Why This Article?
The way we write software is driven by advances in computing architecture & technology. As computing technology progresses, developers are geared up from writing assembly code to higher level C/C++ code, to massively parallel algorithms, to very large scale distributed SETI like software. One of the next generation technologies is Quantum Computing. Researched since 1960s, Quantum Computers have made their debut in Cryptography and Communications Servers.
Quantum computers have unique working principles, and bring about completely new algorithms that run on Quantum Turing Machines. Many of our today's developer community may actually get to write software for quantum computers. So thought, I would share my learning with the CodeProject community and ignite some interest in Quantum Computing.
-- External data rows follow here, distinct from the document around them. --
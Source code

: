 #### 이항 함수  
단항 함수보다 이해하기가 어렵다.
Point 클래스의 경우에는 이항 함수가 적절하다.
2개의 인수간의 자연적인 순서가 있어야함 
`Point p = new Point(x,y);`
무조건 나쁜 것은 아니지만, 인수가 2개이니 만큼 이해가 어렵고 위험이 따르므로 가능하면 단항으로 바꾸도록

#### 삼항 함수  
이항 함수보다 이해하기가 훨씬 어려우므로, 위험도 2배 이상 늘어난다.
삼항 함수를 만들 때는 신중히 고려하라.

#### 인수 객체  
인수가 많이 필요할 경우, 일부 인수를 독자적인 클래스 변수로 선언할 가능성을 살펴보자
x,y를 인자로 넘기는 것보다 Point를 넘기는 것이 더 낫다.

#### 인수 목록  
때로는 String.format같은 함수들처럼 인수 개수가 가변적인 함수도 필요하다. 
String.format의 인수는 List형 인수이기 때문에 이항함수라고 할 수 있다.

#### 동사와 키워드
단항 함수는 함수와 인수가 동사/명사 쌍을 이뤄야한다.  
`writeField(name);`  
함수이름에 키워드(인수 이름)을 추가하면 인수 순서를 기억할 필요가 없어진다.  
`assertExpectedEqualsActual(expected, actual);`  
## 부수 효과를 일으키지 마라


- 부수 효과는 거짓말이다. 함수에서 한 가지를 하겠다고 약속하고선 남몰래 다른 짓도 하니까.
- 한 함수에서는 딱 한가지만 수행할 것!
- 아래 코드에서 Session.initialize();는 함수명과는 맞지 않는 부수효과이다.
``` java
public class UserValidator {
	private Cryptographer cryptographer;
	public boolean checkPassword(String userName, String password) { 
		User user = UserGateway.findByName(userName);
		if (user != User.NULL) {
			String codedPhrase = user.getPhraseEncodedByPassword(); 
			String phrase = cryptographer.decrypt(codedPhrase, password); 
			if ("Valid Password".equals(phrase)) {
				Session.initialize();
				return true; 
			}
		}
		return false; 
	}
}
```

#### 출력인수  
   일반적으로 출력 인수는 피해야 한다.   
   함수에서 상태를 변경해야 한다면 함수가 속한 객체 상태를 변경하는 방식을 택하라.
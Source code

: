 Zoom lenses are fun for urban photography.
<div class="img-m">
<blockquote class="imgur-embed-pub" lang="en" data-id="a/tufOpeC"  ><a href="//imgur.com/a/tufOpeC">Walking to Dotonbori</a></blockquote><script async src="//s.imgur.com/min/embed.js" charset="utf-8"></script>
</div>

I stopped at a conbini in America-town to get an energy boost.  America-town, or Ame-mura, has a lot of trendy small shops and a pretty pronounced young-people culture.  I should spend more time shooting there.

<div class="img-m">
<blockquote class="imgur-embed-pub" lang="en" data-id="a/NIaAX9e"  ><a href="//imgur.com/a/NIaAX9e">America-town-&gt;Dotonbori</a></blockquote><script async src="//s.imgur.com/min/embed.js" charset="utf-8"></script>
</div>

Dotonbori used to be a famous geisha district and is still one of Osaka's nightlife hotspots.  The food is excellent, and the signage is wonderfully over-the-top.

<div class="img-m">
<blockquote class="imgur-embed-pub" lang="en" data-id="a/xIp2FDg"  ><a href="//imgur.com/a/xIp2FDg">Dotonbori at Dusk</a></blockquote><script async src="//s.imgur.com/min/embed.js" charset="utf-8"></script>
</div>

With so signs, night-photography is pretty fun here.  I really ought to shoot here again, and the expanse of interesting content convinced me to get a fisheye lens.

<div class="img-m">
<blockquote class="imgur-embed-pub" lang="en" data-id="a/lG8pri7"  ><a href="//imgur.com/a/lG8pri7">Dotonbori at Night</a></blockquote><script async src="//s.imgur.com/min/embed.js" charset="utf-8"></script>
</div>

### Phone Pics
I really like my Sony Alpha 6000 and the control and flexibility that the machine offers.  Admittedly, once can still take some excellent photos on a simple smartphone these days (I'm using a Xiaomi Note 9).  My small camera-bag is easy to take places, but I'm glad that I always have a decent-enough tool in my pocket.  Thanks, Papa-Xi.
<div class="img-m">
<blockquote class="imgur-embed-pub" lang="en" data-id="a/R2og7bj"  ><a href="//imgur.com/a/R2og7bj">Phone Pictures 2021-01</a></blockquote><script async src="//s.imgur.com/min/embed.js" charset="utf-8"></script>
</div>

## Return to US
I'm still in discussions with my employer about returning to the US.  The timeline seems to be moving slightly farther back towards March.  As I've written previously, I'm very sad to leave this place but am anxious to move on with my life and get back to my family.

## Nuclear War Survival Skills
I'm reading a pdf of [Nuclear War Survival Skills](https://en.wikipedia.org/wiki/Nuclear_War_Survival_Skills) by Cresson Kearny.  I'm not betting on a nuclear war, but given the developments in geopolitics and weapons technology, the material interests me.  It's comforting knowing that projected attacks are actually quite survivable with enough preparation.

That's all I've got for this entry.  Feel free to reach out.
Sorry, no source code as of now. Don't have quantum hardware & compiler at home yet .
Computing: A Different Perspective
Imagine that we are writing a C++ program to simulate a trajectory of a metal ball thrown by hand. Our software takes the height, velocity, and mass as input, and using gravity and some equations, it computes the distance traveled as the output. Now, all the complicated fancy stuff that we just wrote in our source code actually "comes naturally" to Nature. So we could "just throw a ball" of a given mass at a given height and velocity, and "measure" where it hits the ground - Nature would "compute" the distance traveled for us. Interesting, isn't it? And Nature has been doing this since a pretty long time.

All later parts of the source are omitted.